MyCoRe-Org / libmeta

Java APIs and models for common library standards
GNU Lesser General Public License v3.0
0 stars 2 forks source link

Support for ALTO 3 and ALTO 4 #61

Open datazuul opened 6 months ago

datazuul commented 6 months ago

Currently Alto 2.1 is supported from libmeta-alto.

Provide support for Alto 3: https://www.loc.gov/standards/alto/v3/alto.xsd and Alto 4: https://www.loc.gov/standards/alto/v4/alto.xsd

rsteph-de commented 1 month ago

Alto v 4.4 is now part of the development branch and we've provided first Junit test. @datazuul - Can you test this "in production"?

I tend to skip v3.0 because it is more or less compatible to v4.4 and v4.0 was released in January 2018 (6 years ago).

I plan a new release this week, because I am going to present the libraries as a poster on OR 2024.

datazuul commented 2 weeks ago

At least I was able to test it successfully.

I was able to read TextLine-contents to create a plaintext-representation of alto.xml.
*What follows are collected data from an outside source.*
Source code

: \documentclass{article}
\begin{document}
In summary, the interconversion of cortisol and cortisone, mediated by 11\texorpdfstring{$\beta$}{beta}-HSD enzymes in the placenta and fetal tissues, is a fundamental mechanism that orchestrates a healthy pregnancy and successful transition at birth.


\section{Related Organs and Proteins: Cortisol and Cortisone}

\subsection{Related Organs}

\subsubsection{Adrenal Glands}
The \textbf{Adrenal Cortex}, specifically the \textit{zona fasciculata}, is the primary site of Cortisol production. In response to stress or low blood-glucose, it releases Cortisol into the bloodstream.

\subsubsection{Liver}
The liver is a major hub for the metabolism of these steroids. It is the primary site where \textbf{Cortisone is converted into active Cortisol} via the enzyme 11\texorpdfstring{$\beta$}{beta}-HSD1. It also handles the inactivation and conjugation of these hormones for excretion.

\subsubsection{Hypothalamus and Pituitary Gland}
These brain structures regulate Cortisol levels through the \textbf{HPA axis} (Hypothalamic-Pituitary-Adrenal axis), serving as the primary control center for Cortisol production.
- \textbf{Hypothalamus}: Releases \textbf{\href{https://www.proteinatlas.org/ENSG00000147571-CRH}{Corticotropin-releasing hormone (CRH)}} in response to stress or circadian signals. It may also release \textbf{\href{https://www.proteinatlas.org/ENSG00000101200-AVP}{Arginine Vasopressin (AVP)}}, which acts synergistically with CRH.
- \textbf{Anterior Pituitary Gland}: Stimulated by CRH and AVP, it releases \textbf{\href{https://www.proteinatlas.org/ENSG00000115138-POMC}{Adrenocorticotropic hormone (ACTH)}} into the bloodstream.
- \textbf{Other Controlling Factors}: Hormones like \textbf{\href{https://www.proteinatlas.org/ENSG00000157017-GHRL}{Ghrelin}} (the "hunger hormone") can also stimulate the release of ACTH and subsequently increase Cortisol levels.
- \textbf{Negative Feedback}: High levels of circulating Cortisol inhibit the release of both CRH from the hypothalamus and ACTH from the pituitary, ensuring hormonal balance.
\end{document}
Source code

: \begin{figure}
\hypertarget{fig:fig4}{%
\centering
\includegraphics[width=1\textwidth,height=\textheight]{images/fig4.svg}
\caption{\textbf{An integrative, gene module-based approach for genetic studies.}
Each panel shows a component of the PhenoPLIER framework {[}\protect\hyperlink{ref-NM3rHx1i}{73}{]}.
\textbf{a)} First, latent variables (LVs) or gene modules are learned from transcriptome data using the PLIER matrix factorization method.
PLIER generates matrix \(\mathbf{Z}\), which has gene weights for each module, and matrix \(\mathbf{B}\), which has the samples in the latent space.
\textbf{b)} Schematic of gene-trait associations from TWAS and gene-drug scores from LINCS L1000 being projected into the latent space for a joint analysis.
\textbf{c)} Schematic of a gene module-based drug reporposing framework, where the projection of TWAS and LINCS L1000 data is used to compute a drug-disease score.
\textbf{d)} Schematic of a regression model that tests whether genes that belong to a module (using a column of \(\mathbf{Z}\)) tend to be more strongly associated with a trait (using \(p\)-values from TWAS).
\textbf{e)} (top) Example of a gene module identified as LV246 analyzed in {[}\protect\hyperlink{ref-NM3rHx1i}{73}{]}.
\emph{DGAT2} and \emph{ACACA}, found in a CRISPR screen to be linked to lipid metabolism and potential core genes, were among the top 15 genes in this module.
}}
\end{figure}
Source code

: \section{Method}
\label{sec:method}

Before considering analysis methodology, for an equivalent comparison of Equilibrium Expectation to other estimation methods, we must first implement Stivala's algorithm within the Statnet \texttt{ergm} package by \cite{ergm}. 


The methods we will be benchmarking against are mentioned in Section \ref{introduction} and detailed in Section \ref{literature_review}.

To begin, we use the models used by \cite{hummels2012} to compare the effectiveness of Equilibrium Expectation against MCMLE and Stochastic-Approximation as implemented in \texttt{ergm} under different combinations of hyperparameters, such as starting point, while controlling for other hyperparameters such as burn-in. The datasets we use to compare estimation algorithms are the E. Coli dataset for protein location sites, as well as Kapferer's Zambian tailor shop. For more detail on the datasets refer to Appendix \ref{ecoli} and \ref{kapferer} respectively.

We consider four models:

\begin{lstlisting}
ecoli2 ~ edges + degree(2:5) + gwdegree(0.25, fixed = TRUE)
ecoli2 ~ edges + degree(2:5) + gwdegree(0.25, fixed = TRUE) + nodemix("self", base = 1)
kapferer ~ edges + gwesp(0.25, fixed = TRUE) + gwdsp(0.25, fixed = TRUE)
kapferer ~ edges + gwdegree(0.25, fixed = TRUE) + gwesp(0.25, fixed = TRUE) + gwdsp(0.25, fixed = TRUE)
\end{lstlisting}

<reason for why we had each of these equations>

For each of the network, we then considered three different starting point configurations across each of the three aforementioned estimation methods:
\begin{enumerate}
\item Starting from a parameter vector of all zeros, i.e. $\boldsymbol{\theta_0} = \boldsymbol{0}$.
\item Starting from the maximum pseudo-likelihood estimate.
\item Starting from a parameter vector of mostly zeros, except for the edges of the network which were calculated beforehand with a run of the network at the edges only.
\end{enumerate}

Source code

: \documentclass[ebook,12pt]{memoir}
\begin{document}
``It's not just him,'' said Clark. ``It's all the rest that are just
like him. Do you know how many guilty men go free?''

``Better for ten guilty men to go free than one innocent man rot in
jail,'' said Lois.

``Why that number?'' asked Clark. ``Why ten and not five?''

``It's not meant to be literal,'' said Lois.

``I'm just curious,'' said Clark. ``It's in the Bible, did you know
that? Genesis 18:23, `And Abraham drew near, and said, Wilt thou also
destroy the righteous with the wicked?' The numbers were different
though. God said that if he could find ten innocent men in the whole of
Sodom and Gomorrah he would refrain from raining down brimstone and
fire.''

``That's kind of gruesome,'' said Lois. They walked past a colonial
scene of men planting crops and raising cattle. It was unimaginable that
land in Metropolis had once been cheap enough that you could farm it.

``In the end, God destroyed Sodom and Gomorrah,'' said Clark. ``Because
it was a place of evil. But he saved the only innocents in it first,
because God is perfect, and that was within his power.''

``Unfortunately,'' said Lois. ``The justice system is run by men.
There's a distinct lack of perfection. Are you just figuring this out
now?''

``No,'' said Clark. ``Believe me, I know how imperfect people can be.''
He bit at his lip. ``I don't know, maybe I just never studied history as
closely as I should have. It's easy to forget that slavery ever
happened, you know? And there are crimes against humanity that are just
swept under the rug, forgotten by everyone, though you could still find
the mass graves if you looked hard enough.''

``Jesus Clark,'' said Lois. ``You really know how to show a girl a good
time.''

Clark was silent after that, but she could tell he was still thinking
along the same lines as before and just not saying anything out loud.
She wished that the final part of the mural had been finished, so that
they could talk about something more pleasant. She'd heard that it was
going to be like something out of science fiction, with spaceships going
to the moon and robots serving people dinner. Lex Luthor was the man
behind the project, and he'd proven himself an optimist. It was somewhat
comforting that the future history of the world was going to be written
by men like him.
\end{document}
A method with unmarshalling an xml without checking namespace would be great... something like:

boolean namespaceAware = false;
Alto4XMLProcessor.getInstance().unmarshal(altoXmlPath, namespaceAware);

Using feature of DocumentBuilderFactory:

JAXBContext jc = JAXBContext.newInstance( "com.acme.foo" );
Unmarshaller u = jc.createUnmarshaller();

DocumentBuilderFactory dbf = DocumentBuilderFactory.newInstance();
dbf.setNamespaceAware(true);
DocumentBuilder db = dbf.newDocumentBuilder();
Document doc = db.parse(new File( "nosferatu.xml"));

Object o = u.unmarshal( doc );

Not sure if this is possible?